The boiling point of 0.2 mol kg⁻¹ solution of X in water is greater than the equimolal solution of Y in water. The correct statement in this case is:

The elevation in boiling point ($\Delta T_b$) is a colligative property proportional to the number of solute particles in the solution. The relationship is given by the equation: $\Delta T_b = i \times K_b \times m$ .

1. Analyze the Variables: Both solutions are equimolal ($m = 0.2 \text{ mol kg}^{-1}$). The solvent is the same (water), so the ebullioscopic constant ($K_b$) is constant .

• Therefore, the difference in boiling points depends entirely on the Van't Hoff factor ($i$).

2. Compare Boiling Points: The problem states the boiling point of X is greater than that of Y. This implies the elevation in boiling point for X is higher ($\Delta T_{b(X)} > \Delta T_{b(Y)}$). Consequently, the Van't Hoff factor for X must be greater than that for Y ($i_X > i_Y$).

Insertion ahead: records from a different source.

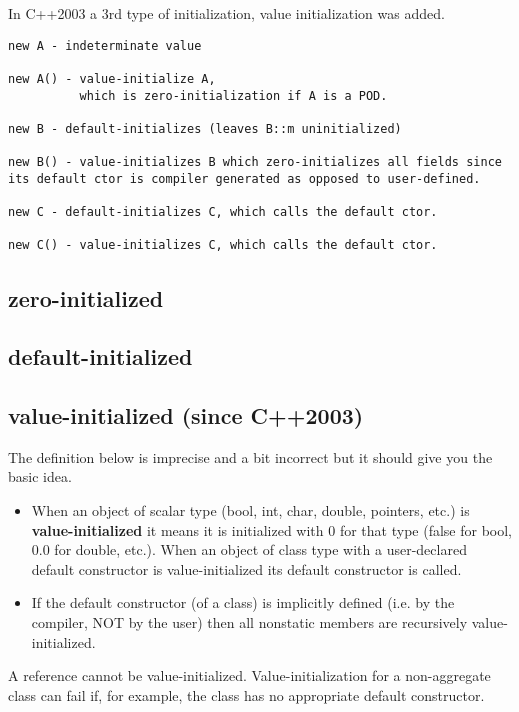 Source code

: In C++2003 a 3rd type of initialization, value initialization was added.
\begin{verbatim}
new A - indeterminate value

new A() - value-initialize A, 
          which is zero-initialization if A is a POD.

new B - default-initializes (leaves B::m uninitialized)

new B() - value-initializes B which zero-initializes all fields since its default ctor is compiler generated as opposed to user-defined.

new C - default-initializes C, which calls the default ctor.

new C() - value-initializes C, which calls the default ctor.
\end{verbatim}

\subsection{zero-initialized}

\subsection{default-initialized}

\subsection{value-initialized (since C++2003)}
\label{sec:value-initialized}	


The definition below is imprecise and a bit incorrect but it should give you the
basic idea.
\begin{itemize}
  \item When an object of scalar type (bool, int, char, double, pointers, etc.) is
{\bf value-initialized} it means it is initialized with 0 for that type (false
for bool, 0.0 for double, etc.). When an object of class type with a user-declared
default constructor is value-initialized its default constructor is called.

  \item If the default constructor (of a class) is implicitly defined (i.e. by
  the compiler, NOT by the user) then all nonstatic members are recursively
value-initialized.
\end{itemize}

A reference cannot be value-initialized. Value-initialization for a
non-aggregate class can fail if, for example, the class has no appropriate
default constructor. 




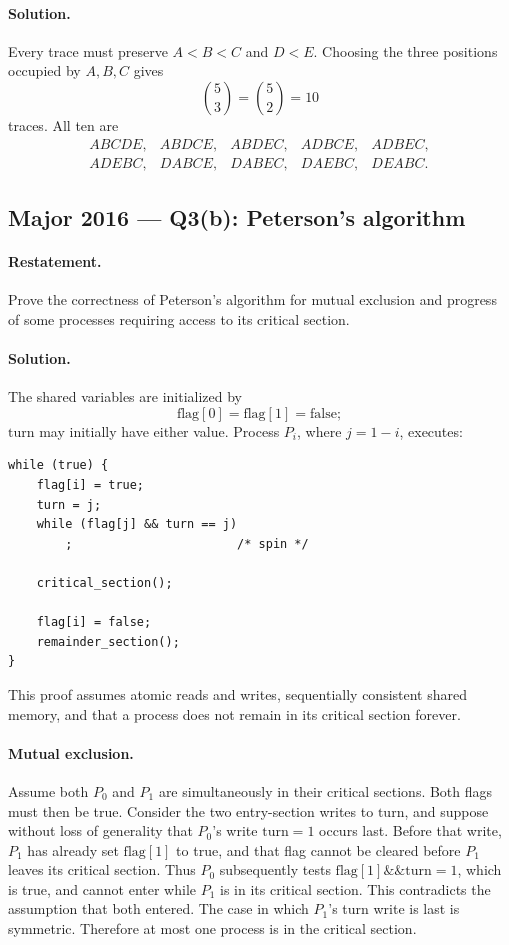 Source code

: \documentclass[11pt,a4paper]{article}
\begin{document}
\paragraph{Solution.}
Every trace must preserve \(A<B<C\) and \(D<E\).  Choosing the three
positions occupied by \(A,B,C\) gives
\[
\binom{5}{3}=\binom{5}{2}=10
\]
traces.  All ten are
\[
\begin{array}{lllll}
ABCDE, & ABDCE, & ABDEC, & ADBCE, & ADBEC,\\
ADEBC, & DABCE, & DABEC, & DAEBC, & DEABC.
\end{array}
\]

\subsection*{Major 2016 --- Q3(b): Peterson's algorithm}

\paragraph{Restatement.}
Prove the correctness of Peterson's algorithm for mutual exclusion and
progress of some processes requiring access to its critical section.

\paragraph{Solution.}
The shared variables are initialized by
\[
\mathrm{flag}[0]=\mathrm{flag}[1]=\mathrm{false};
\]
\(\mathrm{turn}\) may initially have either value.  Process \(P_i\),
where \(j=1-i\), executes:

\begin{verbatim}
while (true) {
    flag[i] = true;
    turn = j;
    while (flag[j] && turn == j)
        ;                       /* spin */

    critical_section();

    flag[i] = false;
    remainder_section();
}
\end{verbatim}

This proof assumes atomic reads and writes, sequentially consistent
shared memory, and that a process does not remain in its critical
section forever.

\paragraph{Mutual exclusion.}
Assume both \(P_0\) and \(P_1\) are simultaneously in their critical
sections.  Both flags must then be true.  Consider the two entry-section
writes to \(\mathrm{turn}\), and suppose without loss of generality that
\(P_0\)'s write \(\mathrm{turn}=1\) occurs last.  Before that write,
\(P_1\) has already set \(\mathrm{flag}[1]\) to true, and that flag
cannot be cleared before \(P_1\) leaves its critical section.  Thus
\(P_0\) subsequently tests
\(\mathrm{flag}[1]\mathbin{\&\&}\mathrm{turn}=1\), which is true, and
cannot enter while \(P_1\) is in its critical section.  This
contradicts the assumption that both entered.  The case in which
\(P_1\)'s turn write is last is symmetric.  Therefore at most one
process is in the critical section.
\end{document}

3. Interpret Dissociation: Dissociation increases the number of particles in solution (e.g., $NaCl \rightarrow Na^+ + Cl^-$ gives $i=2$), whereas association decreases it ($i<1$) and no change yields $i=1$ . For $i_X$ to be significantly higher (causing a higher boiling point), substance X must be undergoing dissociation, producing more particles per mole compared to Y (assuming Y is a non-electrolyte or dissociates less).